Now we have a new detection method — though in a way it’s not new at all, because physicist Daniel Freedman theorized about it in a 1974 paper. He suspected that neutrinos interact with atomic nuclei as well as protons. Forty years later, Freedman has finally been proven right.

The Oak Ridge lab used a machine called the Spallation Neutron Source (SNS) to shoot neutrons down a beam line, a process that creates neutrinos as byproducts. They placed the SNS in front of a 20-foot-thick concrete wall that would block most particles but allow neutrinos to pass through.

SNS’s Beamline 13.

Oak Ridge National Laboratory, US DOE, Genevieve Martin

“Because SNS produces pulsed neutron beams, the neutrinos are also pulsed, enabling easy separation of signal from background,” reads the press release. The physicists used these pulses to detect the neutrinos hitting atomic nuclei, just like Freedman postulated they would.

This tactic for finding neutrinos is much better than the old: The odds of neutrinos interacting with nuclei are 100 times greater than the odds of them interacting with protons, simply because nuclei are much bigger than protons.

What’s the significance of all this? It means that physicists can create neutrino detectors that are a much smaller, handheld size. This — along with the fact that we now know that neutrinos can, indeed, interact with nuclei — has even bigger implications. In fact, we’ve just taken a major step toward better understanding supernovae and finally identifying dark matter.

Dark matter is even more difficult to detect than neutrinos (so much so that we’re still not even sure what it is). Some scientists think that dark matter particles are actually quite similar to neutrinos: that they also interact with nuclei and could be found by observing the reactions of those nuclei. If that’s true, physicists will need to find a way to filter out the signals of neutrinos colliding with nuclei in order to hone in on dark matter collisions. “Yesterday’s signal becomes today’s background noise,” physicist Hirohisa Tanaka told WIRED. Now that scientists know more about neutrinos, they have more of an idea of what they’ll need to filter out.

A ring of dark matter that the Hubble telescope detected in 2007.

NASA, ESA, M.J. Jee and H. Ford (Johns Hopkins University)

Supernovae — the expanding balls of gas that erupt when massive stars explode — are better understood than dark matter, but they’re still enigmatic. Astronomers have modeled ways that these events may begin and unfold; more information about neutrinos will help corroborate or disprove those models, because 99 percent of supernovae energy is emitted as neutrinos.
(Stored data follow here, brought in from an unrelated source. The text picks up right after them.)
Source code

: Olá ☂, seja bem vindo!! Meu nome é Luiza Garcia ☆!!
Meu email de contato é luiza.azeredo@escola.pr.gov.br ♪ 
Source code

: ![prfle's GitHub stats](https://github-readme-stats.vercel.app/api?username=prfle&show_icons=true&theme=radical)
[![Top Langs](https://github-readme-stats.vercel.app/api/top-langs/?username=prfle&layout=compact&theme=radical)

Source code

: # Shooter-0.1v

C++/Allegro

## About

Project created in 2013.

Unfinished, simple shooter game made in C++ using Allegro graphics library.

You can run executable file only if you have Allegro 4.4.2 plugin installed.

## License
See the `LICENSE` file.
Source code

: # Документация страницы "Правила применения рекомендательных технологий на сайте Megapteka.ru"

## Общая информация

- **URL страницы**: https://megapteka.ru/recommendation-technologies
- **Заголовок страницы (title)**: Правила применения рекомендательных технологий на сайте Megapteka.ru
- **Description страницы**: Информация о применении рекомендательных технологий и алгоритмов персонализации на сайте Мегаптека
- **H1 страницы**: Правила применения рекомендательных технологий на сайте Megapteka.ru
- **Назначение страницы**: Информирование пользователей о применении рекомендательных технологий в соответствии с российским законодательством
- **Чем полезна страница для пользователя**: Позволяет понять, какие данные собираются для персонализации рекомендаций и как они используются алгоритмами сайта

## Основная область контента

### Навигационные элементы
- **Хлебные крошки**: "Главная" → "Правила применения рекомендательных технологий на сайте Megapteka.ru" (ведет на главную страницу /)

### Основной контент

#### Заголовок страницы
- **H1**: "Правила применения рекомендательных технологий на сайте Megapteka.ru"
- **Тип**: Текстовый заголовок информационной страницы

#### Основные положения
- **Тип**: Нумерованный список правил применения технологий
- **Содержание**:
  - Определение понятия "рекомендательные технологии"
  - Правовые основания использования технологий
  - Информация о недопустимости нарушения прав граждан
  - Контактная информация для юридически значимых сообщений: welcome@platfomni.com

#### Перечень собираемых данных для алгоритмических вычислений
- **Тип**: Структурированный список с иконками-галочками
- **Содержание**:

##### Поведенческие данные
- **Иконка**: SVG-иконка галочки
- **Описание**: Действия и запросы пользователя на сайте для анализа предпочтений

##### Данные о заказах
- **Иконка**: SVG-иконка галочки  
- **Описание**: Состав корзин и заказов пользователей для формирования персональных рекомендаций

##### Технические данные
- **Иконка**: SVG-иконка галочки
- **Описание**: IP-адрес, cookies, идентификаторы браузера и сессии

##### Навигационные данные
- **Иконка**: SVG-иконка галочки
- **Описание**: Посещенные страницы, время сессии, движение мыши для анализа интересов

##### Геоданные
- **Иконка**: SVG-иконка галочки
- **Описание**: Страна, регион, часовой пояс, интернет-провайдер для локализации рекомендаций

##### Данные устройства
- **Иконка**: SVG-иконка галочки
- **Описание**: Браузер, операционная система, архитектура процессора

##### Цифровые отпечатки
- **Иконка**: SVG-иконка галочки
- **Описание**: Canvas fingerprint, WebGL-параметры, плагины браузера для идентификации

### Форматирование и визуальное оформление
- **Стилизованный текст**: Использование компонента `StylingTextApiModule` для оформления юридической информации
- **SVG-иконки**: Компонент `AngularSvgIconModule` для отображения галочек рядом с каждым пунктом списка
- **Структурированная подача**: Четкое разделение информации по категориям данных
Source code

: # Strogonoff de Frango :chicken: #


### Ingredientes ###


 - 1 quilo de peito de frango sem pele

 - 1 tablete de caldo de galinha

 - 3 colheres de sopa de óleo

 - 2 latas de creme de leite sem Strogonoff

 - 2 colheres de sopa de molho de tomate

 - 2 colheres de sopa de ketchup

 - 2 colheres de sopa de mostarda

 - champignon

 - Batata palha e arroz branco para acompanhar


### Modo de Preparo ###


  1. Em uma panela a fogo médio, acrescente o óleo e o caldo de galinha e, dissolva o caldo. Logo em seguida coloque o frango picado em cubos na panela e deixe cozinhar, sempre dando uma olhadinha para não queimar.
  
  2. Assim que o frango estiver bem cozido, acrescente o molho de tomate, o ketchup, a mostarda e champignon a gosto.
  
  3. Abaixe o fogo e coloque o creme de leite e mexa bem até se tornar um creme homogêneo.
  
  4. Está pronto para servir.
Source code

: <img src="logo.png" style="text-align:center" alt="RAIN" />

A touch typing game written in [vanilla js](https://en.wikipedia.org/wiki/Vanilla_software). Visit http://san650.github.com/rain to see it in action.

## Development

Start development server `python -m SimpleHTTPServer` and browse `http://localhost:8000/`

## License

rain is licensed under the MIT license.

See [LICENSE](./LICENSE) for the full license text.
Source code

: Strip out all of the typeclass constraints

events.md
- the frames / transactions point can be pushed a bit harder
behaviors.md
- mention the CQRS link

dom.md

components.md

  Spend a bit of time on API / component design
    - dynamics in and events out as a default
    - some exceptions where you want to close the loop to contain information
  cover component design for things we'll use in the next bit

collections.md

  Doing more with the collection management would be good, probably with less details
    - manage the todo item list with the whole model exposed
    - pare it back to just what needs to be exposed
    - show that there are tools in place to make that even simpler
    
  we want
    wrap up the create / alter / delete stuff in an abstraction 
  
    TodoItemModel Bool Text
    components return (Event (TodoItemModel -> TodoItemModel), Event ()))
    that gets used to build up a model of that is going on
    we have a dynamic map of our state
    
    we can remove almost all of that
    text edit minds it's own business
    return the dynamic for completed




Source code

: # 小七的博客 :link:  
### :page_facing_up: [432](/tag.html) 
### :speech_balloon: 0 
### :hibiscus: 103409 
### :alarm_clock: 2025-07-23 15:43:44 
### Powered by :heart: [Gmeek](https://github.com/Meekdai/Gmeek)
“When a massive star collapses and then explodes, the neutrinos dump vast energy into the stellar envelope,” COHERENT’s spokesperson, Kate Scholberg, said in the press release. “Understanding the process feeds into understanding of how these dramatic events occur.”

This new method for finding neutrinos could even help scientists work out some of the kinks in what’s known as the “Standard Model” of particle physics. The model seems to fit most phenomena, but physicists have found that it doesn’t quite fit neutrinos; according to the model, neutrinos shouldn’t have any mass — but they do. Now that there’s an easier, smaller, and lighter way of detecting neutrinos, physicists may finally be able to figure out what in the model is wrong.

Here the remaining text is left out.